(GIVEN RECORDS):
=== Section Start ===

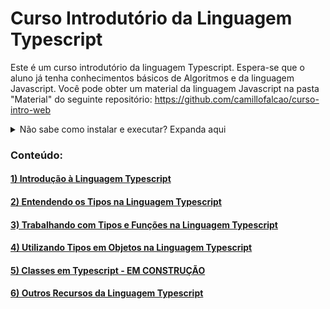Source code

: # Curso Introdutório da Linguagem Typescript

Este é um curso introdutório da linguagem Typescript. Espera-se que o aluno já tenha conhecimentos básicos de Algoritmos e da linguagem Javascript. Você pode obter um material da linguagem Javascript na pasta "Material" do seguinte repositório:
https://github.com/camillofalcao/curso-intro-web


<details>

<summary>Não sabe como instalar e executar? Expanda aqui</summary>

#### 0) Instale o compilador Typescript:
```
npm install typescript -g
```

#### 1) Execute o comando:
```
npm init -y
```
#### 2) Crie o arquivo typescript.config.json com o seguinte conteúdo:
```json
{
  "compilerOptions": {
    "target": "ES5",
    "module": "CommonJS",
    "outDir": "out"
  }
}
```
#### 3) Adicione a propriedade `dev` ao objeto `scripts` no arquivo **package.json**:
```js
  "scripts": {
    "dev": "tsc src/index.ts && node src"
  },
```

#### 4) Crie a pasta **src** e o arquivo **index.ts** com o seguinte conteúdo:
```ts
let mensagem: string = 'Olá mundo!';
console.log(mensagem);
```

#### 5) Execute o seu código:
```
npm run dev
```

</details>

### Conteúdo:

#### [1) Introdução à Linguagem Typescript](/P01Introducao)
#### [2) Entendendo os Tipos na Linguagem Typescript](/P02Tipos)
#### [3) Trabalhando com Tipos e Funções na Linguagem Typescript](/P03Funcoes)
#### [4) Utilizando Tipos em Objetos na Linguagem Typescript](/P04Objetos)
#### [5) Classes em Typescript - EM CONSTRUÇÃO](/P05Classes)
#### [6) Outros Recursos da Linguagem Typescript](/P06Outros)
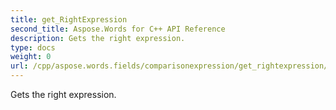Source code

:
 ```yaml
---
title: get_RightExpression
second_title: Aspose.Words for C++ API Reference
description: Gets the right expression. 
type: docs
weight: 0
url: /cpp/aspose.words.fields/comparisonexpression/get_rightexpression/
---
```


Gets the right expression. 

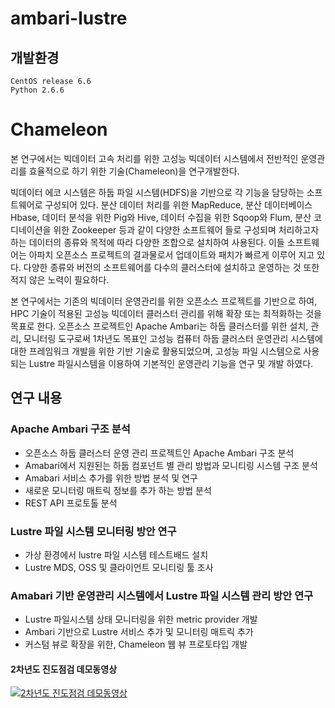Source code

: # ambari-lustre

## 개발환경
```
CentOS release 6.6
Python 2.6.6
```

# Chameleon

  본 연구에서는 빅데이터 고속 처리를 위한 고성능 빅데이터 시스템에서 전반적인 운영관리를 효율적으로 하기 위한 기술(Chameleon)을 연구개발한다.

  빅데이터 에코 시스템은 하둡 파일 시스템(HDFS)을 기반으로 각 기능을 담당하는 소프트웨어로 구성되어 있다. 분산 데이터 처리를 위한 MapReduce, 분산 데이터베이스 Hbase, 데이터 분석을 위한 Pig와 Hive, 데이터 수집을 위한 Sqoop와 Flum, 분산 코디네이션을 위한 Zookeeper 등과 같이 다양한 소프트웨어 들로 구성되며 처리하고자 하는 데이터의 종류와 목적에 따라 다양한 조합으로 설치하여 사용된다. 이들 소프트웨어는 아파치 오픈소스 프로젝트의 결과물로서 업데이트와 패치가 빠르게 이루어 지고 있다. 다양한 종류와 버전의 소프트웨어를 다수의 클러스터에 설치하고 운영하는 것 또한 적지 않은 노력이 필요하다.

  본 연구에서는 기존의 빅데이터 운영관리를 위한 오픈소스 프로젝트를 기반으로 하여, HPC 기술이 적용된 고성능 빅데이터 클러스터 관리를 위해 확장 또는 최적화하는 것을 목표로 한다. 오픈소스 프로젝트인 Apache Ambari는 하둡 클러스터를 위한 설치, 관리, 모니터링 도구로써 1차년도 목표인 고성능 컴퓨터 하둡 클러스터 운영관리 시스템에 대한 프레임워크 개발을 위한 기반 기술로 활용되었으며, 고성능 파일 시스템으로 사용되는 Lustre 파일시스템을 이용하여 기본적인 운영관리 기능을 연구 및 개발 하였다.

## 연구 내용

### Apache Ambari 구조 분석
  - 오픈소스 하둡 클러스터 운영 관리 프로젝트인 Apache Ambari 구조 분석
  - Amabari에서 지원된는 하둡 컴포넌트 별 관리 방법과 모니티링 시스템 구조 분석
  - Amabari 서비스 추가를 위한 방법 분석 및 연구
  - 새로운 모니터링 매트릭 정보를 추가 하는 방법 분석
  - REST API 프로토톨 분석

### Lustre 파일 시스템 모니터링 방안 연구
  - 가상 환경에서 lustre 파일 시스템 테스트배드 설치
  - Lustre MDS, OSS 및 클라이언트 모니티링 툴 조사

### Amabari 기반 운영관리 시스템에서 Lustre 파일 시스템 관리 방안 연구
  - Lustre 파일시스템 상태 모니터링을 위한 metric provider 개발
  - Ambari 기반으로 Lustre 서비스 추가 및 모니터링 매트릭 추가
  - 커스텀 뷰로 확장을 위한, Chameleon 웹 뷰 프로토타입 개발

#### 2차년도 진도점검 데모동영상
[![2차년도 진도점검 데모동영상](https://img.youtube.com/vi/8lAgf0xM-oU/0.jpg)](https://youtu.be/8lAgf0xM-oU)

=== Section End ===

(EXERCISE DESCRIPTION): Reproduce the listing in full and exactly, excluding any pictures it holds.

(SOLUTION FOR THIS EXERCISE):
Source code

: # Curso Introdutório da Linguagem Typescript

Este é um curso introdutório da linguagem Typescript. Espera-se que o aluno já tenha conhecimentos básicos de Algoritmos e da linguagem Javascript. Você pode obter um material da linguagem Javascript na pasta "Material" do seguinte repositório:
https://github.com/camillofalcao/curso-intro-web


<details>

<summary>Não sabe como instalar e executar? Expanda aqui</summary>

#### 0) Instale o compilador Typescript:
```
npm install typescript -g
```

#### 1) Execute o comando:
```
npm init -y
```
#### 2) Crie o arquivo typescript.config.json com o seguinte conteúdo:
```json
{
  "compilerOptions": {
    "target": "ES5",
    "module": "CommonJS",
    "outDir": "out"
  }
}
```
#### 3) Adicione a propriedade `dev` ao objeto `scripts` no arquivo **package.json**:
```js
  "scripts": {
    "dev": "tsc src/index.ts && node src"
  },
```

#### 4) Crie a pasta **src** e o arquivo **index.ts** com o seguinte conteúdo:
```ts
let mensagem: string = 'Olá mundo!';
console.log(mensagem);
```

#### 5) Execute o seu código:
```
npm run dev
```

</details>

### Conteúdo:

#### [1) Introdução à Linguagem Typescript](/P01Introducao)
#### [2) Entendendo os Tipos na Linguagem Typescript](/P02Tipos)
#### [3) Trabalhando com Tipos e Funções na Linguagem Typescript](/P03Funcoes)
#### [4) Utilizando Tipos em Objetos na Linguagem Typescript](/P04Objetos)
#### [5) Classes em Typescript - EM CONSTRUÇÃO](/P05Classes)
#### [6) Outros Recursos da Linguagem Typescript](/P06Outros)
Source code

:
 ```yaml
---
title: get_RightExpression
second_title: Aspose.Words for C++ API Reference
description: Gets the right expression. 
type: docs
weight: 0
url: /cpp/aspose.words.fields/comparisonexpression/get_rightexpression/
---
```


Gets the right expression. 

Source code

: # ambari-lustre

## 개발환경
```
CentOS release 6.6
Python 2.6.6
```

# Chameleon

  본 연구에서는 빅데이터 고속 처리를 위한 고성능 빅데이터 시스템에서 전반적인 운영관리를 효율적으로 하기 위한 기술(Chameleon)을 연구개발한다.

  빅데이터 에코 시스템은 하둡 파일 시스템(HDFS)을 기반으로 각 기능을 담당하는 소프트웨어로 구성되어 있다. 분산 데이터 처리를 위한 MapReduce, 분산 데이터베이스 Hbase, 데이터 분석을 위한 Pig와 Hive, 데이터 수집을 위한 Sqoop와 Flum, 분산 코디네이션을 위한 Zookeeper 등과 같이 다양한 소프트웨어 들로 구성되며 처리하고자 하는 데이터의 종류와 목적에 따라 다양한 조합으로 설치하여 사용된다. 이들 소프트웨어는 아파치 오픈소스 프로젝트의 결과물로서 업데이트와 패치가 빠르게 이루어 지고 있다. 다양한 종류와 버전의 소프트웨어를 다수의 클러스터에 설치하고 운영하는 것 또한 적지 않은 노력이 필요하다.

  본 연구에서는 기존의 빅데이터 운영관리를 위한 오픈소스 프로젝트를 기반으로 하여, HPC 기술이 적용된 고성능 빅데이터 클러스터 관리를 위해 확장 또는 최적화하는 것을 목표로 한다. 오픈소스 프로젝트인 Apache Ambari는 하둡 클러스터를 위한 설치, 관리, 모니터링 도구로써 1차년도 목표인 고성능 컴퓨터 하둡 클러스터 운영관리 시스템에 대한 프레임워크 개발을 위한 기반 기술로 활용되었으며, 고성능 파일 시스템으로 사용되는 Lustre 파일시스템을 이용하여 기본적인 운영관리 기능을 연구 및 개발 하였다.

## 연구 내용

### Apache Ambari 구조 분석
  - 오픈소스 하둡 클러스터 운영 관리 프로젝트인 Apache Ambari 구조 분석
  - Amabari에서 지원된는 하둡 컴포넌트 별 관리 방법과 모니티링 시스템 구조 분석
  - Amabari 서비스 추가를 위한 방법 분석 및 연구
  - 새로운 모니터링 매트릭 정보를 추가 하는 방법 분석
  - REST API 프로토톨 분석

### Lustre 파일 시스템 모니터링 방안 연구
  - 가상 환경에서 lustre 파일 시스템 테스트배드 설치
  - Lustre MDS, OSS 및 클라이언트 모니티링 툴 조사

### Amabari 기반 운영관리 시스템에서 Lustre 파일 시스템 관리 방안 연구
  - Lustre 파일시스템 상태 모니터링을 위한 metric provider 개발
  - Ambari 기반으로 Lustre 서비스 추가 및 모니터링 매트릭 추가
  - 커스텀 뷰로 확장을 위한, Chameleon 웹 뷰 프로토타입 개발

#### 2차년도 진도점검 데모동영상
[![2차년도 진도점검 데모동영상](https://img.youtube.com/vi/8lAgf0xM-oU/0.jpg)](https://youtu.be/8lAgf0xM-oU)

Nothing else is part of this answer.